**PROMPT:** Set out the records below again exactly; skip the images.

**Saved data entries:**
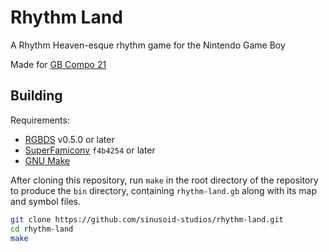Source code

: # Rhythm Land
A Rhythm Heaven-esque rhythm game for the Nintendo Game Boy

Made for [GB Compo 21](https://itch.io/jam/gbcompo21)

## Building
Requirements:
- [RGBDS][rgbds] v0.5.0 or later
- [SuperFamiconv][superfamiconv] `f4b4254` or later
- [GNU Make][make]

[rgbds]: https://github.com/gbdev/rgbds
[superfamiconv]: https://github.com/Optiroc/SuperFamiconv
[make]: https://www.gnu.org/software/make

After cloning this repository, run `make` in the root directory of the
repository to produce the `bin` directory, containing `rhythm-land.gb`
along with its map and symbol files.

```bash
git clone https://github.com/sinusoid-studios/rhythm-land.git
cd rhythm-land
make
```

**ANSWER TO THE EXERCISE:**
Source code

: # Rhythm Land
A Rhythm Heaven-esque rhythm game for the Nintendo Game Boy

Made for [GB Compo 21](https://itch.io/jam/gbcompo21)

## Building
Requirements:
- [RGBDS][rgbds] v0.5.0 or later
- [SuperFamiconv][superfamiconv] `f4b4254` or later
- [GNU Make][make]

[rgbds]: https://github.com/gbdev/rgbds
[superfamiconv]: https://github.com/Optiroc/SuperFamiconv
[make]: https://www.gnu.org/software/make

After cloning this repository, run `make` in the root directory of the
repository to produce the `bin` directory, containing `rhythm-land.gb`
along with its map and symbol files.

```bash
git clone https://github.com/sinusoid-studios/rhythm-land.git
cd rhythm-land
make
```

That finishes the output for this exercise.